The rise and rise of the American Sugar Daddy


Guy Adams
The Independent
February 19, 2012

There is nothing particularly subtle about the sales patter. “We make mutually beneficial relationships,” goes one pitch. “We are where the attractive meet the affluent,” claims another. A third bills itself: “An upscale community of beautiful women seeking wealthy men.”

The service being brokered is as old as the institution of arranged marriage. But the medium it’s being offered through isn’t. The pitches are aimed at wealthy male “sugar daddies” who, in the jargon of lonely hearts ads, WLTM very much younger women.

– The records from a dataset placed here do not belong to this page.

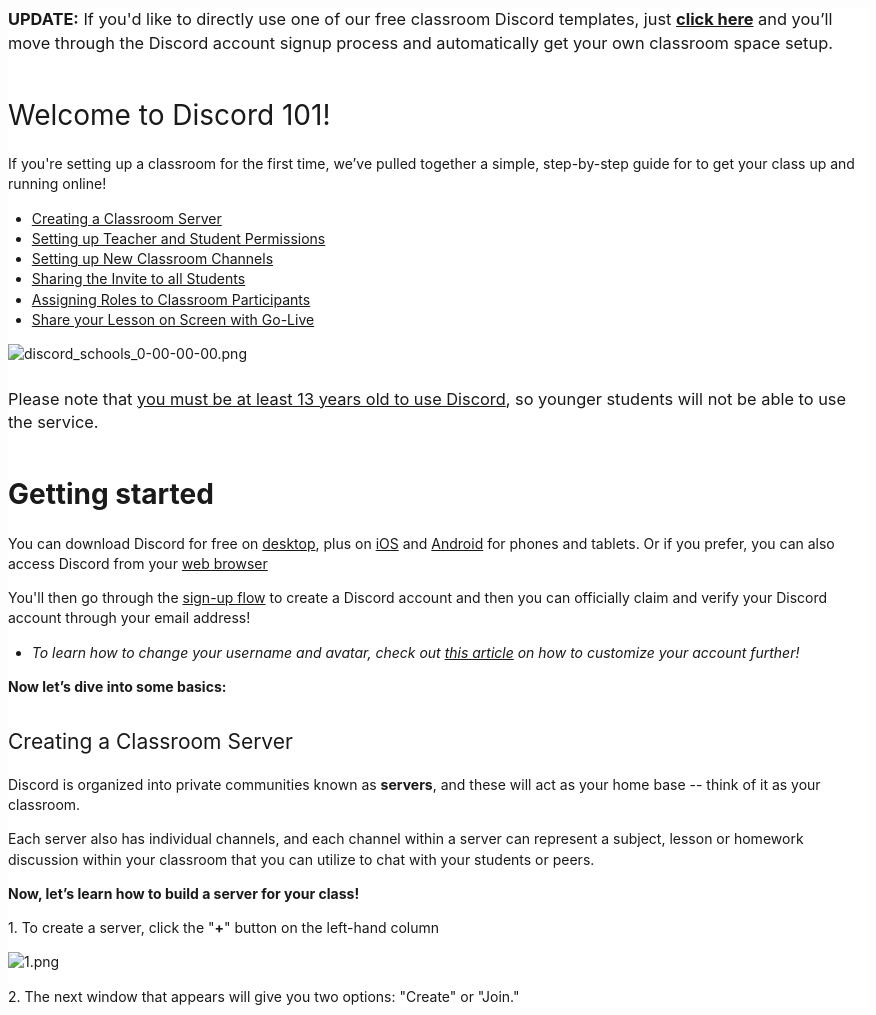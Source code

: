 <h3>
    <span style="font-weight: 400;"><strong>UPDATE:</strong> If you'd like to directly use one of our free classroom Discord templates, just <strong><span class="wysiwyg-color-blue"><a href="https://discord.com/template/fVfBazbqjhXg" target="_blank" rel="noopener">click here</a></span></strong> </span><span style="font-weight: 400;">and you’ll move through the Discord account signup process and automatically get your own classroom space setup. <br></span>
</h3>
<h1><span style="font-weight: 400;">Welcome to Discord 101!</span></h1>
<p><span style="font-weight: 400;">If you're setting up a classroom for the first time, we’ve pulled together a simple, step-by-step guide for to get your class up and running online!</span></p>
<ul>
    <li><span style="font-weight: 400;"><a href="#h_11eccc22-b19e-410a-8118-1d372c357cfe" target="_self">Creating a Classroom Server</a></span></li>
    <li><span style="font-weight: 400;"><a href="#h_a1073ec7-f984-4128-ab03-7d6394260fe0" target="_self">Setting up Teacher and Student Permissions</a></span></li>
    <li><span style="font-weight: 400;"><a href="#h_65642699-819c-4434-b224-bea62e633ac3" target="_self">Setting up New Classroom Channels</a></span></li>
    <li><a href="#h_01EK1T7M16QF5FM5RX9PPT0VT0" target="_self" rel="undefined">Sharing the Invite to all Students</a></li>
    <li>
        <a href="#h_6f20128a-c095-498f-a28d-ab78137f55ed" target="_self">Assigning Roles to Classroom Participants</a> 
    </li>
    <li><span style="font-weight: 400;"><a href="#h_c2e9de2f-10f1-45fd-ae10-d2e483c2bc60" target="_self">Share your Lesson on Screen with Go-Live</a></span></li>
</ul>
<p class="wysiwyg-text-align-center"><img src="https://support.discord.com/hc/article_attachments/360052295551/discord_schools_0-00-00-00.png" alt="discord_schools_0-00-00-00.png"></p>
<h3 class="wysiwyg-text-align-center"><span style="font-weight: 400;">Please note that <a href="https://discord.com/terms" target="_blank" rel="noopener">you must be at least 13 years old to use Discord</a>, so younger students will not be able to use the service.</span></h3>
<h1>Getting started</h1>
<p><span style="font-weight: 400;">You can download Discord for free on </span><a href="https://discord.com/download" target="_blank" rel="noopener">desktop</a><span style="font-weight: 400;">, plus on </span><a href="https://apps.apple.com/us/app/discord/id985746746" target="_blank" rel="noopener">iOS</a><span style="font-weight: 400;"> and </span><a href="https://play.google.com/store/apps/details?id=com.discord" target="_blank" rel="noopener">Android</a><span style="font-weight: 400;"> for phones and tablets. Or if you prefer, you can also access Discord from your </span><a href="https://discord.com/register" target="_blank" rel="noopener">web browser</a></p>
<p><span style="font-weight: 400;">You'll then go through the <a href="https://support.discord.com/hc/en-us/articles/360033931551" target="_blank" rel="noopener">sign-up flow</a> to create a Discord account and then you can officially claim and verify your Discord account through your email address!</span></p>
<ul>
    <li style="font-weight: 400;"><em><span style="font-weight: 400;">To learn how to change your username and avatar, check out <a href="https://support.discord.com/hc/en-us/articles/360035491151" target="_blank" rel="noopener">this article</a> on how to customize your account further!</span></em></li>
</ul>
<p><strong>Now let’s dive into some basics: </strong></p>
<h2><span style="font-weight: 400;">Creating a Classroom Server</span></h2>
<p><span style="font-weight: 400;">Discord is organized into private communities known as </span><strong>servers</strong><span style="font-weight: 400;">, and these will act as your home base -- think of it as your classroom. </span></p>
<p><span style="font-weight: 400;">Each server also has individual channels, and each channel within a server can represent a subject, lesson or homework discussion within your classroom that you can utilize to chat with your students or peers.</span></p>
<p><strong>Now, let’s learn how to build a server for your class!</strong></p>
<p><span style="font-weight: 400;">1. To create a server, click the "<strong>+</strong>" button on the left-hand column</span></p>
<p class="wysiwyg-text-align-center"><span style="font-weight: 400;"><img src="https://support.discord.com/hc/article_attachments/360052168512/1.png" alt="1.png" width="430" height="430"></span></p>
<p><span style="font-weight: 400;">2. The next window that appears will give you two options: "Create" or "Join." </span></p>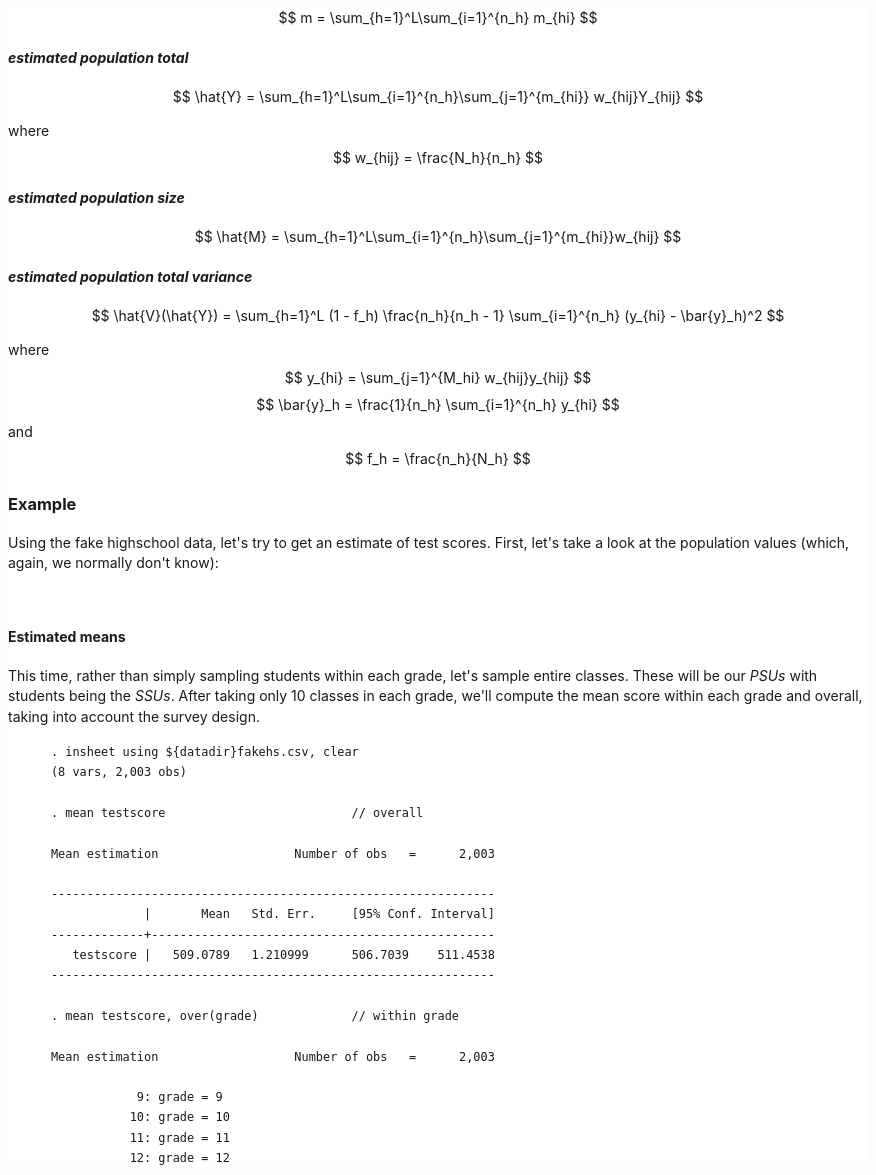 $$ m = \sum_{h=1}^L\sum_{i=1}^{n_h} m_{hi} $$

#### *estimated population total*

$$ \hat{Y} = \sum_{h=1}^L\sum_{i=1}^{n_h}\sum_{j=1}^{m_{hi}}
w_{hij}Y_{hij} $$

where $$ w_{hij} = \frac{N_h}{n_h} $$

#### *estimated population size*

$$ \hat{M} = \sum_{h=1}^L\sum_{i=1}^{n_h}\sum_{j=1}^{m_{hi}}w_{hij} $$

#### *estimated population total variance*

$$ \hat{V}(\hat{Y}) = \sum_{h=1}^L (1 - f_h) \frac{n_h}{n_h - 1}
\sum_{i=1}^{n_h} (y_{hi} - \bar{y}_h)^2 $$

where $$ y_{hi} = \sum_{j=1}^{M_hi} w_{hij}y_{hij} $$
$$ \bar{y}_h = \frac{1}{n_h} \sum_{i=1}^{n_h} y_{hi} $$ and
$$ f_h = \frac{n_h}{N_h} $$

### Example

Using the fake highschool data, let's try to get an estimate of test
scores. First, let's take a look at the population values (which, again,
we normally don't know):

<br>

#### Estimated means

This time, rather than simply sampling students within each grade, let's
sample entire classes. These will be our *PSUs* with students being the
*SSUs*. After taking only 10 classes in each grade, we'll compute the
mean score within each grade and overall, taking into account the survey
design.

          . insheet using ${datadir}fakehs.csv, clear
          (8 vars, 2,003 obs)

          . mean testscore                          // overall

          Mean estimation                   Number of obs   =      2,003

          --------------------------------------------------------------
                       |       Mean   Std. Err.     [95% Conf. Interval]
          -------------+------------------------------------------------
             testscore |   509.0789   1.210999      506.7039    511.4538
          --------------------------------------------------------------

          . mean testscore, over(grade)             // within grade

          Mean estimation                   Number of obs   =      2,003

                      9: grade = 9
                     10: grade = 10
                     11: grade = 11
                     12: grade = 12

In America’s booming online dating market, few sectors are hotter than so-called “sugar daddy” sites, which help rich men to make “arrangements” with attractive and financially needy younger women. Between them, these specialist sites now account for 10 per cent of the entire industry. That’s no small beans, given that in the US the online dating business now generates profits estimated at $700m ($442m) per year and, according to the polling firm GlobeSpan, has helped just over one in five Americans to find their life partner.

The “sugar daddy” trend began in 2006, when the entrepreneur Brandon Lee founded a website called SeekingArrangement. Though it now boasts dozens of copycats, he claims to have a attracted a million members worldwide. The older, male subscribers pay a fee of $50 per month; young women can join for free.